» PROBLEM DETAILS
Scan the entries and copy each line where the word "issues" is present.

(DATA FOR THIS TASK Opens)

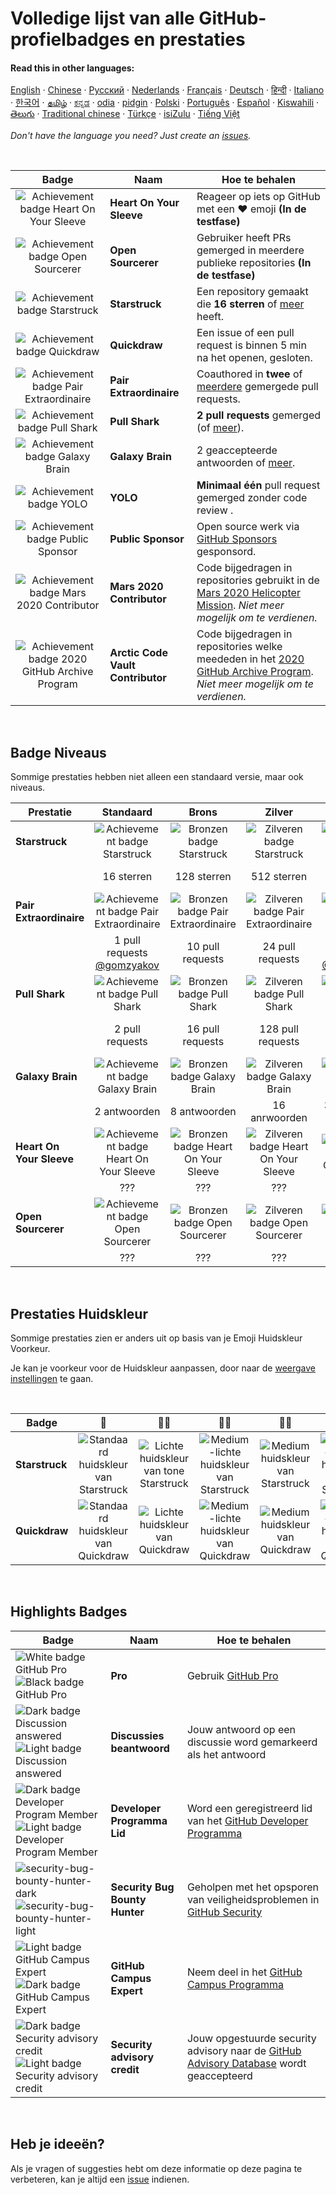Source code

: # Volledige lijst van alle GitHub-profielbadges en prestaties

#### Read this in other languages:

[English](../README.md)
&middot; [Chinese](chinese.md)
&middot; [Русский](../../lang/russian/russian)
&middot; [Nederlands](dutch.md)
&middot; [Français](../../lang/french/french)
&middot; [Deutsch](../../lang/german/german)
&middot; [हिन्दी](../../lang/hindi/hindi)
&middot; [Italiano](../../lang/italian/italian)
&middot; [한국어](lang/korean/README.md)
&middot; [தமிழ்](lang/tamil/README.md)
&middot; [ಕನ್ನಡ](../../lang/kannada/kannada)
&middot; [odia](../../lang/odia/odia)
&middot; [pidgin](../../lang/pidgin/pidgin)
&middot; [Polski](../../lang/polish/polish)
&middot; [Português](../../lang/portuguese/portuguese)
&middot; [Español](../../lang/spanish/spanish)
&middot; [Kiswahili](../../lang/swahili/swahili)
&middot; [తెలుగు](../../lang/telugu/telugu)
&middot; [Traditional chinese](../../lang/traditional-chinese/traditional-chinese)
&middot; [Türkçe](../../lang/turkish/turkish)
&middot; [isiZulu](../../lang/zulu/zulu)
&middot; [Tiếng Việt](../../lang/vietnamese/vietnamese)

_Don't have the language you need? Just create an [issues](https://github.com/gomzyakov/achievements/issues)._

<br>

| Badge | Naam | Hoe te behalen                                                                                                                                                       |
| :---: | --- |------------------------------------------------------------------------------------------------------------------------------------------------------------------|
| ![Achievement badge Heart On Your Sleeve](https://github.githubassets.com/images/modules/profile/achievements/heart-on-your-sleeve-default.png) | **Heart On Your Sleeve** | Reageer op iets op GitHub met een ❤️ emoji **(In de testfase)** |
| ![Achievement badge Open Sourcerer](https://github.githubassets.com/images/modules/profile/achievements/open-sourcerer-default.png) | **Open Sourcerer** | Gebruiker heeft PRs gemerged in meerdere publieke repositories **(In de testfase)** |
| ![Achievement badge Starstruck](https://github.githubassets.com/images/modules/profile/achievements/starstruck-default.png) | **Starstruck** | Een repository gemaakt die **16 sterren** of [meer](#badge-niveaus) heeft.                                                                                              |
| ![Achievement badge Quickdraw](https://github.githubassets.com/images/modules/profile/achievements/quickdraw-default.png) | **Quickdraw** | Een issue of een pull request is binnen 5 min na het openen, gesloten.                                                                                                       |
| ![Achievement badge Pair Extraordinaire](https://github.githubassets.com/images/modules/profile/achievements/pair-extraordinaire-default.png) | **Pair Extraordinaire** | Coauthored in **twee** of [meerdere](#badge-niveaus) gemergede pull requests.                                                                                             |
| ![Achievement badge Pull Shark](https://github.githubassets.com/images/modules/profile/achievements/pull-shark-default.png) | **Pull Shark** | **2 pull requests** gemerged (of [meer](#badge-niveaus)).                                                                                                            |
| ![Achievement badge Galaxy Brain](https://github.githubassets.com/images/modules/profile/achievements/galaxy-brain-default.png) | **Galaxy Brain** | 2 geaccepteerde antwoorden of [meer](#badge-niveaus).                                                                                                                      |
| ![Achievement badge YOLO](https://github.githubassets.com/images/modules/profile/achievements/yolo-default.png) | **YOLO** | **Minimaal één** pull request gemerged zonder code review .                                                                                                       |
| ![Achievement badge Public Sponsor](https://github.githubassets.com/images/modules/profile/achievements/public-sponsor-default.png) | **Public Sponsor** | Open source werk via [GitHub Sponsors](https://github.com/sponsors) gesponsord.                                                                                  |
| ![Achievement badge Mars 2020 Contributor](https://github.githubassets.com/images/modules/profile/achievements/mars-2020-contributor-default.png) | **Mars 2020 Contributor** | Code bijgedragen in repositories gebruikt in de [Mars 2020 Helicopter Mission](https://github.com/readme/featured/nasa-ingenuity-helicopter). *Niet meer mogelijk om te verdienen.* |
| ![Achievement badge 2020 GitHub Archive Program](https://github.githubassets.com/images/modules/profile/achievements/arctic-code-vault-contributor-default.png) | **Arctic Code Vault Contributor** | Code bijgedragen in repositories welke meededen in het [2020 GitHub Archive Program](https://archiveprogram.github.com/). *Niet meer mogelijk om te verdienen.*                                 |

<br>

## Badge Niveaus

Sommige prestaties hebben niet alleen een standaard versie, maar ook niveaus.

| Prestatie | Standaard | Brons | Zilver | Goud |
| --- | :---: | :---: | :---: | :---: |
| **Starstruck** | ![Achievement badge Starstruck](https://github.githubassets.com/images/modules/profile/achievements/starstruck-default.png) | ![Bronzen badge Starstruck](https://github.githubassets.com/images/modules/profile/achievements/starstruck-bronze.png) | ![Zilveren badge Starstruck](https://github.githubassets.com/images/modules/profile/achievements/starstruck-silver.png) | ![Gouden badge Starstruck](https://github.githubassets.com/images/modules/profile/achievements/starstruck-gold.png) |
| | 16 sterren | 128 sterren | 512 sterren | 4096 sterren <br>[@torvalds](https://github.com/torvalds?achievement=starstruck&tab=achievements) |
| **Pair Extraordinaire** | ![Achievement badge Pair Extraordinaire][pe-default] | ![Bronzen badge Pair Extraordinaire][pe-bronze] | ![Zilveren badge Pair Extraordinaire][pe-silver] | ![Gouden badge Pair Extraordinaire][pe-gold] |
| | 1 pull requests <br>[@gomzyakov](https://github.com/gomzyakov?achievement=pair-extraordinaire&tab=achievements) | 10 pull requests | 24 pull requests  | 48 pull requests <br>[@Rongronggg9](https://github.com/Rongronggg9?achievement=pair-extraordinaire&tab=achievements) |
| **Pull Shark** | ![Achievement badge Pull Shark][ps-default] | ![Bronzen badge Pull Shark][ps-bronze] | ![Zilveren badge Pull Shark][ps-silver] | ![Gouden badge Pull Shark][ps-gold] |
| | 2 pull requests | 16 pull requests | 128 pull requests | 1024 pull requests <br>[@ljharb](https://github.com/ljharb?achievement=pull-shark&tab=achievements) |
| **Galaxy Brain** | ![Achievement badge Galaxy Brain][gb-default] | ![Bronzen badge Galaxy Brain][gb-bronze] | ![Zilveren badge Galaxy Brain][gb-silver] | ![Gouden badge Galaxy Brain][gb-gold] |
| | 2 antwoorden | 8 antwoorden | 16 anrwoorden | 32 antwoordrn <br>[@ljharb](https://github.com/ljharb?achievement=galaxy-brain&tab=achievements) |
| **Heart On Your Sleeve** | ![Achievement badge Heart On Your Sleeve](https://github.githubassets.com/images/modules/profile/achievements/heart-on-your-sleeve-default.png) | ![Bronzen badge Heart On Your Sleeve](https://github.githubassets.com/images/modules/profile/achievements/heart-on-your-sleeve-bronze.png) | ![Zilveren badge Heart On Your Sleeve](https://github.githubassets.com/images/modules/profile/achievements/heart-on-your-sleeve-silver.png) | ![Gouden badge Heart On Your Sleeve](https://github.githubassets.com/images/modules/profile/achievements/heart-on-your-sleeve-gold.png) |
| | ??? | ??? | ??? | ??? |
| **Open Sourcerer** | ![Achievement badge Open Sourcerer](https://github.githubassets.com/images/modules/profile/achievements/open-sourcerer-default.png) | ![Bronzen badge Open Sourcerer](https://github.githubassets.com/images/modules/profile/achievements/open-sourcerer-bronze.png) | ![Zilveren badge Open Sourcerer](https://github.githubassets.com/images/modules/profile/achievements/open-sourcerer-silver.png) | ![Gouden badge Open Sourcerer](https://github.githubassets.com/images/modules/profile/achievements/open-sourcerer-gold.png) |
| | ??? | ??? | ??? | ??? |


[ss-bronze]: https://github.githubassets.com/images/modules/profile/achievements/starstruck-bronze.png
[ss-silver]: https://github.githubassets.com/images/modules/profile/achievements/starstruck-silver.png
[ss-gold]: https://github.githubassets.com/images/modules/profile/achievements/starstruck-gold.png

[pe-default]: https://github.githubassets.com/images/modules/profile/achievements/pair-extraordinaire-default.png
[pe-bronze]: https://github.githubassets.com/images/modules/profile/achievements/pair-extraordinaire-bronze.png
[pe-silver]: https://github.githubassets.com/images/modules/profile/achievements/pair-extraordinaire-silver.png
[pe-gold]: https://github.githubassets.com/images/modules/profile/achievements/pair-extraordinaire-gold.png

[ps-default]: https://github.githubassets.com/images/modules/profile/achievements/pull-shark-default.png
[ps-bronze]: https://github.githubassets.com/images/modules/profile/achievements/pull-shark-bronze.png
[ps-silver]: https://github.githubassets.com/images/modules/profile/achievements/pull-shark-silver.png
[ps-gold]: https://github.githubassets.com/images/modules/profile/achievements/pull-shark-gold.png

[gb-default]: https://github.githubassets.com/images/modules/profile/achievements/galaxy-brain-default.png
[gb-bronze]: https://github.githubassets.com/images/modules/profile/achievements/galaxy-brain-bronze.png
[gb-silver]: https://github.githubassets.com/images/modules/profile/achievements/galaxy-brain-silver.png
[gb-gold]: https://github.githubassets.com/images/modules/profile/achievements/galaxy-brain-gold.png

<br>

## Prestaties Huidskleur

Sommige prestaties zien er anders uit op basis van je Emoji Huidskleur Voorkeur.

Je kan je voorkeur voor de Huidskleur aanpassen, door naar de [weergave instellingen](https://github.com/settings/appearance) te gaan.

<br>

| **Badge** | 👋 | 👋🏻 | 👋🏼 | 👋🏽 | 👋🏾 | 👋🏿 |
| --- | :---: | :---: | :---: | :---: | :---: | :---: |
| **Starstruck** | ![Standaard huidskleur van Starstruck](https://github.githubassets.com/images/modules/profile/achievements/starstruck-default.png) | ![Lichte huidskleur van tone Starstruck](https://github.githubassets.com/images/modules/profile/achievements/starstruck-default--light.png) | ![Medium-lichte huidskleur van Starstruck](https://github.githubassets.com/images/modules/profile/achievements/starstruck-default--light-medium.png) | ![Medium huidskleur van Starstruck](https://github.githubassets.com/images/modules/profile/achievements/starstruck-default--medium.png) | ![Medium-donkere huidskleur van Starstruck](https://github.githubassets.com/images/modules/profile/achievements/starstruck-default--medium-dark.png) | ![Donkere huidskleur van Starstruck](https://github.githubassets.com/images/modules/profile/achievements/starstruck-default--dark.png) |
| **Quickdraw** | ![Standaard huidskleur van Quickdraw][q-default] | ![Lichte huidskleur van Quickdraw][q-light] | ![Medium-lichte huidskleur van Quickdraw][q-light-medium] | ![Medium huidskleur van Quickdraw][q-medium] | ![Medium-donkere huidskleur van Quickdraw][q-medium-dark] | ![Donkere huidskleur van Quickdraw][q-dark] |

[s-light]: https://github.githubassets.com/images/modules/profile/achievements/starstruck-default--light.png
[s-light-medium]: https://github.githubassets.com/images/modules/profile/achievements/starstruck-default--light-medium.png
[s-medium]: https://github.githubassets.com/images/modules/profile/achievements/starstruck-default--medium.png
[s-medium-dark]: https://github.githubassets.com/images/modules/profile/achievements/starstruck-default--medium-dark.png
[s-dark]: https://github.githubassets.com/images/modules/profile/achievements/starstruck-default--dark.png

[q-default]: https://github.githubassets.com/images/modules/profile/achievements/quickdraw-default.png
[q-light]: https://github.githubassets.com/images/modules/profile/achievements/quickdraw-default--light.png
[q-light-medium]: https://github.githubassets.com/images/modules/profile/achievements/quickdraw-default--light-medium.png
[q-medium]: https://github.githubassets.com/images/modules/profile/achievements/quickdraw-default--medium.png
[q-medium-dark]: https://github.githubassets.com/images/modules/profile/achievements/quickdraw-default--medium-dark.png
[q-dark]: https://github.githubassets.com/images/modules/profile/achievements/quickdraw-default--dark.png

<br>

## Highlights Badges

| Badge | Naam | Hoe te behalen |
| --- | --- | --- |
| ![White badge GitHub Pro](https://user-images.githubusercontent.com/65187002/173065531-57dbf8b1-7eb7-4d46-81bf-f2d18c7c9112.svg#gh-dark-mode-only)![Black badge GitHub Pro](https://user-images.githubusercontent.com/65187002/173065669-d1fdb5a7-8895-43cc-8dea-72a511a37e86.svg#gh-light-mode-only) | **Pro** | Gebruik [GitHub Pro](https://docs.github.com/en/get-started/learning-about-github/githubs-products#github-pro) |
| ![Dark badge Discussion answered](https://user-images.githubusercontent.com/65187002/173078083-15a75f15-b040-4a92-8d70-561a206d9fd9.svg#gh-dark-mode-only)![Light badge Discussion answered](https://user-images.githubusercontent.com/65187002/173078106-28bea542-4620-46ee-837d-defda3e44ca6.svg#gh-light-mode-only) | **Discussies beantwoord** | Jouw antwoord op een discussie word gemarkeerd als het antwoord |
| ![Dark badge Developer Program Member](https://user-images.githubusercontent.com/65187002/173079579-3c393d22-7a13-4e7d-87b8-341fb613d52b.svg#gh-dark-mode-only)![Light badge Developer Program Member](https://user-images.githubusercontent.com/65187002/173079614-33f43a97-1cc2-4228-85e3-ef43836e17c2.svg#gh-light-mode-only) | **Developer Programma Lid** | Word een geregistreerd lid van het [GitHub Developer Programma](https://docs.github.com/en/developers/overview/github-developer-program) |
| ![security-bug-bounty-hunter-dark](https://user-images.githubusercontent.com/65187002/173081624-93e3cf1f-50b7-45a4-82b7-1954f66368b9.svg#gh-dark-mode-only)![security-bug-bounty-hunter-light](https://user-images.githubusercontent.com/65187002/173081657-e500d72c-9247-44c2-a3d3-2deff30e1ae7.svg#gh-light-mode-only) | **Security Bug Bounty Hunter** | Geholpen met het opsporen van veiligheidsproblemen in [GitHub Security](https://bounty.github.com/) |
| ![Light badge GitHub Campus Expert][gce-dark]![Dark badge GitHub Campus Expert][gce-light] | **GitHub Campus Expert** | Neem deel in het [GitHub Campus Programma](https://education.github.com/experts) |
| ![Dark badge Security advisory credit][SAC-dark]![Light badge Security advisory credit][SAC-light] | **Security advisory credit** | Jouw opgestuurde security advisory naar de [GitHub Advisory Database](https://github.com/advisories) wordt geaccepteerd |

[gce-dark]: https://user-images.githubusercontent.com/65187002/173082819-b3625c23-bfd6-4492-b828-56ed91c45f52.svg#gh-dark-mode-only
[gce-light]: https://user-images.githubusercontent.com/65187002/173082836-08be81fe-13b7-4acf-9096-e5241d76f237.svg#gh-light-mode-only
[SAC-dark]: https://user-images.githubusercontent.com/65187002/173084051-79a0a626-1c1a-4d60-afdf-50ad001d7b21.svg#gh-dark-mode-only
[SAC-light]: https://user-images.githubusercontent.com/65187002/173084071-5f321da2-b2a9-490b-a524-1b21fa384d7e.svg#gh-light-mode-only

<br>

## Heb je ideeën?

Als je vragen of suggesties hebt om deze informatie op deze pagina te verbeteren, kan je altijd een [issue](https://github.com/github-profile-achievements/template/issues) indienen.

(DATA FOR THIS TASK Closes)

» ANSWER TO THE EXERCISE
_Don't have the language you need? Just create an [issues](https://github.com/gomzyakov/achievements/issues)._
Als je vragen of suggesties hebt om deze informatie op deze pagina te verbeteren, kan je altijd een [issue](https://github.com/github-profile-achievements/template/issues) indienen.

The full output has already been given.